*** Opening of Working data ***

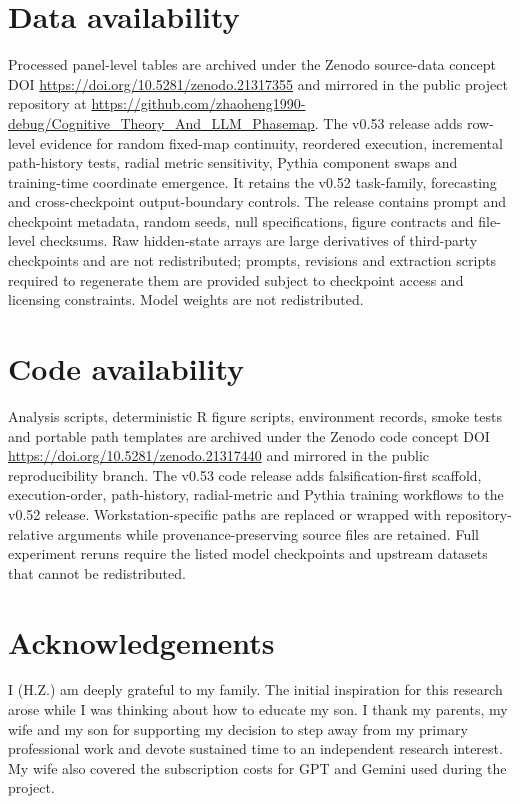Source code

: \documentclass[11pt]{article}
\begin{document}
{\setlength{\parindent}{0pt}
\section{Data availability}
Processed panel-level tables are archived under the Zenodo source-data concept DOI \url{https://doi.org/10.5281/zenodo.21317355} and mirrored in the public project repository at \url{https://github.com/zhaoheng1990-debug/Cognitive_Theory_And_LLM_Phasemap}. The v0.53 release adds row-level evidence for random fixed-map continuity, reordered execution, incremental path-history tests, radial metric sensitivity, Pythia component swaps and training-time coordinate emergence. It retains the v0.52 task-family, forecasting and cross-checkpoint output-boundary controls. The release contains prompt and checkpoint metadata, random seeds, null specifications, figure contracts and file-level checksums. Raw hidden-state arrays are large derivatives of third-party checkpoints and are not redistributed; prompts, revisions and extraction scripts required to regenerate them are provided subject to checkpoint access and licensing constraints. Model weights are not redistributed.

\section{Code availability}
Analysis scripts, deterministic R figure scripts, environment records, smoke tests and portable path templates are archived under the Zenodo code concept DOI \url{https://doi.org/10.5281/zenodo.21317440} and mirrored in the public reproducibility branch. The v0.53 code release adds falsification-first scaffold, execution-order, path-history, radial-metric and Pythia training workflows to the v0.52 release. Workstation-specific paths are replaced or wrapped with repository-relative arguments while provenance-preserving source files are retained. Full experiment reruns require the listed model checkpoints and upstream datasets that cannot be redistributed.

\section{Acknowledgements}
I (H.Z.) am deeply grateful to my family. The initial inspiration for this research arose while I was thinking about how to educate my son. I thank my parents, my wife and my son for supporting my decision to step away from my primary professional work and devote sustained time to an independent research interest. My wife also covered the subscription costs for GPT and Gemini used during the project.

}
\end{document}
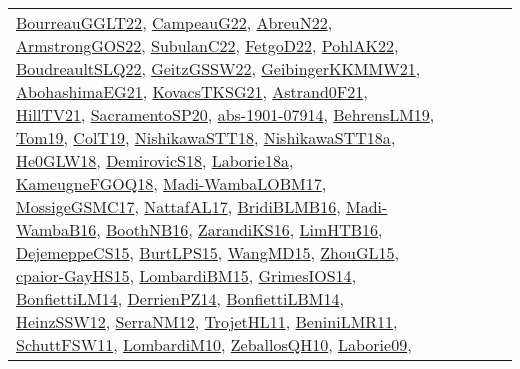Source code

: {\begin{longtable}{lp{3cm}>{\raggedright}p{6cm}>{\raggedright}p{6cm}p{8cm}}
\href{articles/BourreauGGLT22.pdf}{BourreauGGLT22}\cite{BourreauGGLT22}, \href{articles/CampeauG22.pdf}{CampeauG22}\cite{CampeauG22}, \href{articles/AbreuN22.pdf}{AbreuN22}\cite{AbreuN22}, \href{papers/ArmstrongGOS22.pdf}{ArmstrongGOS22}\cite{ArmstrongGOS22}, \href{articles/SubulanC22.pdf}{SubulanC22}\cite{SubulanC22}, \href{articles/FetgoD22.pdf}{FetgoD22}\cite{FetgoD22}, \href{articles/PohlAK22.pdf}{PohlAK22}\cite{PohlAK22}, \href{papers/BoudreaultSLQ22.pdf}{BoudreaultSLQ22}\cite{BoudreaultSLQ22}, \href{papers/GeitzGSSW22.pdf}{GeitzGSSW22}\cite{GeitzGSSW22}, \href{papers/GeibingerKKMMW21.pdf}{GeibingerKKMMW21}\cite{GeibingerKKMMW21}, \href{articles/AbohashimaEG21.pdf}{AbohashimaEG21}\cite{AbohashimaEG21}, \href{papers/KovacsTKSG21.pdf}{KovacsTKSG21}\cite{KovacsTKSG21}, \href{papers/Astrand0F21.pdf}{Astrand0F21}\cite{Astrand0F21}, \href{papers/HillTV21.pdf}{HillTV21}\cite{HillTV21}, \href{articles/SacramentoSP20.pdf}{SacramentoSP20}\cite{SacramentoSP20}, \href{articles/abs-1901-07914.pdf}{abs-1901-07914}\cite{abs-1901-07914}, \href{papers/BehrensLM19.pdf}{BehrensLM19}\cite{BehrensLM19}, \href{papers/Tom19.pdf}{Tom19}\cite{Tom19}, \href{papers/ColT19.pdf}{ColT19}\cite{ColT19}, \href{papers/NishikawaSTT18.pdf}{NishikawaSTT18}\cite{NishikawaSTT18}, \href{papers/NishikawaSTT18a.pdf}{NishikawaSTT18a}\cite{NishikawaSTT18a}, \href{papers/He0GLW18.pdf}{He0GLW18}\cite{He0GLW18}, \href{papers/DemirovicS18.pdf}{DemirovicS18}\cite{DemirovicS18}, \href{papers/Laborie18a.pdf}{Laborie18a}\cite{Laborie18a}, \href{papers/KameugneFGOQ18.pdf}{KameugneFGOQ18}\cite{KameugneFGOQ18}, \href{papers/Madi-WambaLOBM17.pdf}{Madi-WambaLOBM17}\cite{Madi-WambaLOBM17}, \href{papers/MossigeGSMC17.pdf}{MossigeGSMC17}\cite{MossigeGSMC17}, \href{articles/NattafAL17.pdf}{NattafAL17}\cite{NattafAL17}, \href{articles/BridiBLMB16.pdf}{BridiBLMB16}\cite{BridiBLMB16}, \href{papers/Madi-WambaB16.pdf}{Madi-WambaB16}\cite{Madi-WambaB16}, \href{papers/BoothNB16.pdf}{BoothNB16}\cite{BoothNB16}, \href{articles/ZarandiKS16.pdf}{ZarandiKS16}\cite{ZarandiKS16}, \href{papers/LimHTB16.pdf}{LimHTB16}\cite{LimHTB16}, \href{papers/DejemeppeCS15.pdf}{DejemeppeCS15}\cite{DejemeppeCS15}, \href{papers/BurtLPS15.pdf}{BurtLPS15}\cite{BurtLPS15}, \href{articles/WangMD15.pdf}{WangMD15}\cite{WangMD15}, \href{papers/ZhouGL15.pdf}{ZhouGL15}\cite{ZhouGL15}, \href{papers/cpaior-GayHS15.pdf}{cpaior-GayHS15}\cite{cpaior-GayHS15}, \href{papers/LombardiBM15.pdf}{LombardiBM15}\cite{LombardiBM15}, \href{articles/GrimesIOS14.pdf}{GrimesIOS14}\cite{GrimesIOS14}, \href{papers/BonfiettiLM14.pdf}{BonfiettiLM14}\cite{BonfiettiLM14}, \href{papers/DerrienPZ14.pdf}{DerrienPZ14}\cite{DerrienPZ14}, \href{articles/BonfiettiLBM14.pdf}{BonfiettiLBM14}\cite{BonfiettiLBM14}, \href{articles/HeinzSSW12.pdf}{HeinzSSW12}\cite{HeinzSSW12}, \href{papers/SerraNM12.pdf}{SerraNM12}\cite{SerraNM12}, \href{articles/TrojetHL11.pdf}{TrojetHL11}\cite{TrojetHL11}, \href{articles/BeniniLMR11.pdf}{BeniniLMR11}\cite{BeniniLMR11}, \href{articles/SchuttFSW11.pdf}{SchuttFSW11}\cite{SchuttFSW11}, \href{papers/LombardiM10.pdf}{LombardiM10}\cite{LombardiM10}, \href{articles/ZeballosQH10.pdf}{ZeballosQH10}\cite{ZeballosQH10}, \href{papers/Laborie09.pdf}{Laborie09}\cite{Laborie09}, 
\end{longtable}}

*** Close of Working data ***

• Instructions to follow: The answer should be the full material above, printed exactly, with no pictures in it.

• Solution below:
Source code

: \documentclass[11pt]{article}
\begin{document}
{\setlength{\parindent}{0pt}
\section{Data availability}
Processed panel-level tables are archived under the Zenodo source-data concept DOI \url{https://doi.org/10.5281/zenodo.21317355} and mirrored in the public project repository at \url{https://github.com/zhaoheng1990-debug/Cognitive_Theory_And_LLM_Phasemap}. The v0.53 release adds row-level evidence for random fixed-map continuity, reordered execution, incremental path-history tests, radial metric sensitivity, Pythia component swaps and training-time coordinate emergence. It retains the v0.52 task-family, forecasting and cross-checkpoint output-boundary controls. The release contains prompt and checkpoint metadata, random seeds, null specifications, figure contracts and file-level checksums. Raw hidden-state arrays are large derivatives of third-party checkpoints and are not redistributed; prompts, revisions and extraction scripts required to regenerate them are provided subject to checkpoint access and licensing constraints. Model weights are not redistributed.

\section{Code availability}
Analysis scripts, deterministic R figure scripts, environment records, smoke tests and portable path templates are archived under the Zenodo code concept DOI \url{https://doi.org/10.5281/zenodo.21317440} and mirrored in the public reproducibility branch. The v0.53 code release adds falsification-first scaffold, execution-order, path-history, radial-metric and Pythia training workflows to the v0.52 release. Workstation-specific paths are replaced or wrapped with repository-relative arguments while provenance-preserving source files are retained. Full experiment reruns require the listed model checkpoints and upstream datasets that cannot be redistributed.

\section{Acknowledgements}
I (H.Z.) am deeply grateful to my family. The initial inspiration for this research arose while I was thinking about how to educate my son. I thank my parents, my wife and my son for supporting my decision to step away from my primary professional work and devote sustained time to an independent research interest. My wife also covered the subscription costs for GPT and Gemini used during the project.

}
\end{document}
Source code

: {\begin{longtable}{lp{3cm}>{\raggedright}p{6cm}>{\raggedright}p{6cm}p{8cm}}
\href{articles/BourreauGGLT22.pdf}{BourreauGGLT22}\cite{BourreauGGLT22}, \href{articles/CampeauG22.pdf}{CampeauG22}\cite{CampeauG22}, \href{articles/AbreuN22.pdf}{AbreuN22}\cite{AbreuN22}, \href{papers/ArmstrongGOS22.pdf}{ArmstrongGOS22}\cite{ArmstrongGOS22}, \href{articles/SubulanC22.pdf}{SubulanC22}\cite{SubulanC22}, \href{articles/FetgoD22.pdf}{FetgoD22}\cite{FetgoD22}, \href{articles/PohlAK22.pdf}{PohlAK22}\cite{PohlAK22}, \href{papers/BoudreaultSLQ22.pdf}{BoudreaultSLQ22}\cite{BoudreaultSLQ22}, \href{papers/GeitzGSSW22.pdf}{GeitzGSSW22}\cite{GeitzGSSW22}, \href{papers/GeibingerKKMMW21.pdf}{GeibingerKKMMW21}\cite{GeibingerKKMMW21}, \href{articles/AbohashimaEG21.pdf}{AbohashimaEG21}\cite{AbohashimaEG21}, \href{papers/KovacsTKSG21.pdf}{KovacsTKSG21}\cite{KovacsTKSG21}, \href{papers/Astrand0F21.pdf}{Astrand0F21}\cite{Astrand0F21}, \href{papers/HillTV21.pdf}{HillTV21}\cite{HillTV21}, \href{articles/SacramentoSP20.pdf}{SacramentoSP20}\cite{SacramentoSP20}, \href{articles/abs-1901-07914.pdf}{abs-1901-07914}\cite{abs-1901-07914}, \href{papers/BehrensLM19.pdf}{BehrensLM19}\cite{BehrensLM19}, \href{papers/Tom19.pdf}{Tom19}\cite{Tom19}, \href{papers/ColT19.pdf}{ColT19}\cite{ColT19}, \href{papers/NishikawaSTT18.pdf}{NishikawaSTT18}\cite{NishikawaSTT18}, \href{papers/NishikawaSTT18a.pdf}{NishikawaSTT18a}\cite{NishikawaSTT18a}, \href{papers/He0GLW18.pdf}{He0GLW18}\cite{He0GLW18}, \href{papers/DemirovicS18.pdf}{DemirovicS18}\cite{DemirovicS18}, \href{papers/Laborie18a.pdf}{Laborie18a}\cite{Laborie18a}, \href{papers/KameugneFGOQ18.pdf}{KameugneFGOQ18}\cite{KameugneFGOQ18}, \href{papers/Madi-WambaLOBM17.pdf}{Madi-WambaLOBM17}\cite{Madi-WambaLOBM17}, \href{papers/MossigeGSMC17.pdf}{MossigeGSMC17}\cite{MossigeGSMC17}, \href{articles/NattafAL17.pdf}{NattafAL17}\cite{NattafAL17}, \href{articles/BridiBLMB16.pdf}{BridiBLMB16}\cite{BridiBLMB16}, \href{papers/Madi-WambaB16.pdf}{Madi-WambaB16}\cite{Madi-WambaB16}, \href{papers/BoothNB16.pdf}{BoothNB16}\cite{BoothNB16}, \href{articles/ZarandiKS16.pdf}{ZarandiKS16}\cite{ZarandiKS16}, \href{papers/LimHTB16.pdf}{LimHTB16}\cite{LimHTB16}, \href{papers/DejemeppeCS15.pdf}{DejemeppeCS15}\cite{DejemeppeCS15}, \href{papers/BurtLPS15.pdf}{BurtLPS15}\cite{BurtLPS15}, \href{articles/WangMD15.pdf}{WangMD15}\cite{WangMD15}, \href{papers/ZhouGL15.pdf}{ZhouGL15}\cite{ZhouGL15}, \href{papers/cpaior-GayHS15.pdf}{cpaior-GayHS15}\cite{cpaior-GayHS15}, \href{papers/LombardiBM15.pdf}{LombardiBM15}\cite{LombardiBM15}, \href{articles/GrimesIOS14.pdf}{GrimesIOS14}\cite{GrimesIOS14}, \href{papers/BonfiettiLM14.pdf}{BonfiettiLM14}\cite{BonfiettiLM14}, \href{papers/DerrienPZ14.pdf}{DerrienPZ14}\cite{DerrienPZ14}, \href{articles/BonfiettiLBM14.pdf}{BonfiettiLBM14}\cite{BonfiettiLBM14}, \href{articles/HeinzSSW12.pdf}{HeinzSSW12}\cite{HeinzSSW12}, \href{papers/SerraNM12.pdf}{SerraNM12}\cite{SerraNM12}, \href{articles/TrojetHL11.pdf}{TrojetHL11}\cite{TrojetHL11}, \href{articles/BeniniLMR11.pdf}{BeniniLMR11}\cite{BeniniLMR11}, \href{articles/SchuttFSW11.pdf}{SchuttFSW11}\cite{SchuttFSW11}, \href{papers/LombardiM10.pdf}{LombardiM10}\cite{LombardiM10}, \href{articles/ZeballosQH10.pdf}{ZeballosQH10}\cite{ZeballosQH10}, \href{papers/Laborie09.pdf}{Laborie09}\cite{Laborie09}, 
\end{longtable}}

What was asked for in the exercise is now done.